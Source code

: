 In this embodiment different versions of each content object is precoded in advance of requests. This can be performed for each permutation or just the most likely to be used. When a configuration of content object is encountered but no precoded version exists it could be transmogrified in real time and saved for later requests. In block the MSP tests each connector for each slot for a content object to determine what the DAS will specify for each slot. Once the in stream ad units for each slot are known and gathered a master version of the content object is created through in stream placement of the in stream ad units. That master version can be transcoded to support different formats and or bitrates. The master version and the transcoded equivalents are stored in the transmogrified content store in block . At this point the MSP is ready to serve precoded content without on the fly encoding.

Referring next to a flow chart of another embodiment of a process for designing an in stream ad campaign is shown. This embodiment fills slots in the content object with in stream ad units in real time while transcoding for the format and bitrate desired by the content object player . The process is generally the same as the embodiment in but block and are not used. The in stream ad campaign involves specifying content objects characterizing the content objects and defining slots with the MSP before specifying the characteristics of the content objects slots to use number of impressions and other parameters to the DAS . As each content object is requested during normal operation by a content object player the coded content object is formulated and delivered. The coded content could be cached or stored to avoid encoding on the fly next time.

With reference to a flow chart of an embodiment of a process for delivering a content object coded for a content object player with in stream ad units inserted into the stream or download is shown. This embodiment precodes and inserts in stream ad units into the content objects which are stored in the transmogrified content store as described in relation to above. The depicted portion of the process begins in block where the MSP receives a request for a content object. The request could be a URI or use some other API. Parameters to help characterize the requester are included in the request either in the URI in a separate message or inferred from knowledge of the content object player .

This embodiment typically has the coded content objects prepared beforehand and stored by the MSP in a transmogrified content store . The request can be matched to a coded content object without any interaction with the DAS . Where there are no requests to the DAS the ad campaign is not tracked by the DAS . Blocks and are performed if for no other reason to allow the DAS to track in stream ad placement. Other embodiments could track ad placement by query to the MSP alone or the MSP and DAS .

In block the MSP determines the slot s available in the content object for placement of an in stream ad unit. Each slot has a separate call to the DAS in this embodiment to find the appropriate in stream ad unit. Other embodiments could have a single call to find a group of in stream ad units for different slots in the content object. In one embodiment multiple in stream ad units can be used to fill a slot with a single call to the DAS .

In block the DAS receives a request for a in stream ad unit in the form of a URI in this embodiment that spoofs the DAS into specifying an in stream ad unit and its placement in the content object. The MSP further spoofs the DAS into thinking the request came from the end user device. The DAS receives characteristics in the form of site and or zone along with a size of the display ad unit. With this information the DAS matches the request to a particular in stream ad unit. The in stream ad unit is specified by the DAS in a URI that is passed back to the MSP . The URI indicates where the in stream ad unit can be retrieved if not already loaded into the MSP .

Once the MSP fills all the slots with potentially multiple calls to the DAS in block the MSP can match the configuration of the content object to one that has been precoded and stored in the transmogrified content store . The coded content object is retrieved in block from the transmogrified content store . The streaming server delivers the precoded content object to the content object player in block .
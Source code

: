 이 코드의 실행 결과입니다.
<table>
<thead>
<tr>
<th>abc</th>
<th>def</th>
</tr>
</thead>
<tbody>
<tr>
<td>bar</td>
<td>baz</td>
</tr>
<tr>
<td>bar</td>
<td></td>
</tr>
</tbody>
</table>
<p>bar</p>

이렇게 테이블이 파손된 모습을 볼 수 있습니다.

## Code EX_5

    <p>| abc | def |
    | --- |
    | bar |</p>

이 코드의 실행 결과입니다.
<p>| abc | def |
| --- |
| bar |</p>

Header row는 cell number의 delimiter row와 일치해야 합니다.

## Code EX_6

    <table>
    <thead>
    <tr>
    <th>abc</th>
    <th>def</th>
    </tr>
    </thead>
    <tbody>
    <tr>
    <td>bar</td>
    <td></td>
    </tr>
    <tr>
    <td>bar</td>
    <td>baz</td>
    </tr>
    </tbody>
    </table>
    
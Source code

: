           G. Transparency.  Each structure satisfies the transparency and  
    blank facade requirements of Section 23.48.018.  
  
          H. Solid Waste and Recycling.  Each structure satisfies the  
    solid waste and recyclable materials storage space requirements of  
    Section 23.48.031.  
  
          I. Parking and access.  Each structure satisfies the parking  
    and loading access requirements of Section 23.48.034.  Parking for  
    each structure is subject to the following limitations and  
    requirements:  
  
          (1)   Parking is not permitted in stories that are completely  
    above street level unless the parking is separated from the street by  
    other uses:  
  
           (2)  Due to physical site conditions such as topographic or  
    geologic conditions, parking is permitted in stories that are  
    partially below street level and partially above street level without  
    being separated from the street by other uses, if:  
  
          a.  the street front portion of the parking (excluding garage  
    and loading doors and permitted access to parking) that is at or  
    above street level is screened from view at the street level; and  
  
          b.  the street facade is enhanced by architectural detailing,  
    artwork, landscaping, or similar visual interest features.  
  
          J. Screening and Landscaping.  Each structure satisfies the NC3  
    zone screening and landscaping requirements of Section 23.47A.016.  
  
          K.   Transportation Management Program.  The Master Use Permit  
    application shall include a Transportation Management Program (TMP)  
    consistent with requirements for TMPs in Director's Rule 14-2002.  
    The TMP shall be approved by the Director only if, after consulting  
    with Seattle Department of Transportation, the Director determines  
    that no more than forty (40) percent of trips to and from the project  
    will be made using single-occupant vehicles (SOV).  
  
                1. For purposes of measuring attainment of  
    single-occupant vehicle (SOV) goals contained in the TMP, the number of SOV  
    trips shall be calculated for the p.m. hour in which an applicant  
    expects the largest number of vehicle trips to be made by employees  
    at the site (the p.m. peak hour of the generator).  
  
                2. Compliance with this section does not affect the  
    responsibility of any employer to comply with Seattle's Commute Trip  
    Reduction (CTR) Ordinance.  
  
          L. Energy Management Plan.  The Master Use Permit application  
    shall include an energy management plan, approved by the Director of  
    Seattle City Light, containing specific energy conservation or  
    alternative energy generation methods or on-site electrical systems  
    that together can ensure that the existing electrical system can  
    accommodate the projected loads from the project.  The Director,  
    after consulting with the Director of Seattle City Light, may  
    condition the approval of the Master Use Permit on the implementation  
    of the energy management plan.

____________________

◆ **ASSIGNED TASK**: Which lines of the records contain the word "access"? Copy each of them.

◆ **EXERCISE RESULT**:
          I. Parking and access.  Each structure satisfies the parking  
    and loading access requirements of Section 23.48.034.  Parking for  
    and loading doors and permitted access to parking) that is at or  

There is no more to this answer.